ESPN does The Bartman

September 26, 2011

No, not the music video from The Simpsons, but one of their excellent “30 for 30” documentary films.

Catching Hell, which also tells the story of Bill Buckner’s ill-timed error in game Six of the 1986 World Series,  airs tomorrow on ESPN at 8 p.m. EST. It is one of the entries in the Baseball Hall of Fame Film Festival, which begins Sept. 30.

From the website:

In the eighth inning of Game 6 of the 2003 National League Championship Series at Wrigley Field, Cubs fans had every reason to believe they would finally host a World Series for the first time since 1945. With their ace pitcher going strong, the Cubs led the Marlins 3-0, only five outs short of a pennant. And then the sky fell. Or a foul ball fell from the sky, tearing the cosmic fabric, when a home team fan, Steve Bartman, reaching for a foul pop fly, tipped the ball away from the outstretched glove of leaping Cubs left fielder Moises Alou, who seemed certain to make a spectacular catch.

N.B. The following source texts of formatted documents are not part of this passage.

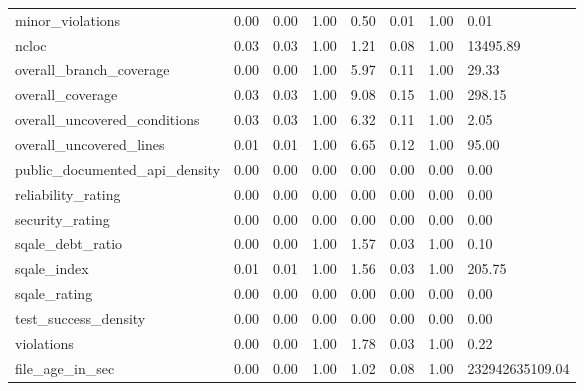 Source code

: \begin{landscape}
\begin{table}[!h]
\begin{tabular}{@{}llllllll@{}}
minor\_violations & 0.00 & 0.00 & 1.00 & 0.50 & 0.01 & 1.00 & 0.01 \\
ncloc & 0.03 & 0.03 & 1.00 & 1.21 & 0.08 & 1.00 & 13495.89 \\
overall\_branch\_coverage & 0.00 & 0.00 & 1.00 & 5.97 & 0.11 & 1.00 & 29.33 \\
overall\_coverage & 0.03 & 0.03 & 1.00 & 9.08 & 0.15 & 1.00 & 298.15 \\
overall\_uncovered\_conditions & 0.03 & 0.03 & 1.00 & 6.32 & 0.11 & 1.00 & 2.05 \\
overall\_uncovered\_lines & 0.01 & 0.01 & 1.00 & 6.65 & 0.12 & 1.00 & 95.00 \\
public\_documented\_api\_density & 0.00 & 0.00 & 0.00 & 0.00 & 0.00 & 0.00 & 0.00 \\
reliability\_rating & 0.00 & 0.00 & 0.00 & 0.00 & 0.00 & 0.00 & 0.00 \\
security\_rating & 0.00 & 0.00 & 0.00 & 0.00 & 0.00 & 0.00 & 0.00 \\
sqale\_debt\_ratio & 0.00 & 0.00 & 1.00 & 1.57 & 0.03 & 1.00 & 0.10 \\
sqale\_index & 0.01 & 0.01 & 1.00 & 1.56 & 0.03 & 1.00 & 205.75 \\
sqale\_rating & 0.00 & 0.00 & 0.00 & 0.00 & 0.00 & 0.00 & 0.00 \\
test\_success\_density & 0.00 & 0.00 & 0.00 & 0.00 & 0.00 & 0.00 & 0.00 \\
violations & 0.00 & 0.00 & 1.00 & 1.78 & 0.03 & 1.00 & 0.22 \\
file\_age\_in\_sec & 0.00 & 0.00 & 1.00 & 1.02 & 0.08 & 1.00 & 232942635109.04 \\ \bottomrule
\end{tabular}
\end{table}
\end{landscape}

As the TV cameras focused on the isolated fan, frozen in his seat and staring straight ahead as if in a trance, Cubs fans felt the familiar sense of doom and dread, one that quickly turned to anger as the Marlins then staged a lightning eight-run rally. Even though sure-handed shortstop Alex Gonzalez booted a routine inning-ending double-play ball and the Cubs still had a Game 7 left to try to win it and the mild-mannered Bartman made a sincere public apology, the fans focused their disappointment and rage on Bartman. He fulfilled the ancient need for a scapegoat to explain the inexplicable to Chicago — why, on the threshold of victory, the door was once more slammed in its face, capping a near-century of losing and frustration.

In a shift from addressing social big-picture topics such as the Enron scandal, the fall of Eliot Spitzer and the detainment of innocent political prisoners, Oscar-winning documentarian Alex Gibney explores the unsettling phenomena of scapegoating in sports with intimate looks at Bartman and Red Sox first baseman Bill Buckner. The parallel stories are told in a suspense-filled style, made particularly chilling for Bartman. With never-before-seen footage of Game 6 from inside the stands of Wrigley Field, we see, step by step, how the Friendly Confines turned into a dark place as Cubs fans tried to hold Bartman to account for their collective nightmare.